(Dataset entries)

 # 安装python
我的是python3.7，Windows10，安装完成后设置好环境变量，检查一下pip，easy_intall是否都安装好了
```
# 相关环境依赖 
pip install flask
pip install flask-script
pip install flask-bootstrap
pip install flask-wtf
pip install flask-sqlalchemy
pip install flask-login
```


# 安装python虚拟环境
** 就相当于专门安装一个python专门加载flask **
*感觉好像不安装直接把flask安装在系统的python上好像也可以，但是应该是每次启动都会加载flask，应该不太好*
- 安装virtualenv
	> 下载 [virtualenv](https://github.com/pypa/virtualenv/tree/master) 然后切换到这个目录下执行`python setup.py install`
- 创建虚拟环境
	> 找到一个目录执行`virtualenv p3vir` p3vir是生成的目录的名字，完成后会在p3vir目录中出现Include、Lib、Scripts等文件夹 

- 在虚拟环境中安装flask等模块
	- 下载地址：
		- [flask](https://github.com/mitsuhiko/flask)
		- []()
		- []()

Brief: Lines containing the word "https": copy every one of them from the records above.

Worked solution:
	> 下载 [virtualenv](https://github.com/pypa/virtualenv/tree/master) 然后切换到这个目录下执行`python setup.py install`
		- [flask](https://github.com/mitsuhiko/flask)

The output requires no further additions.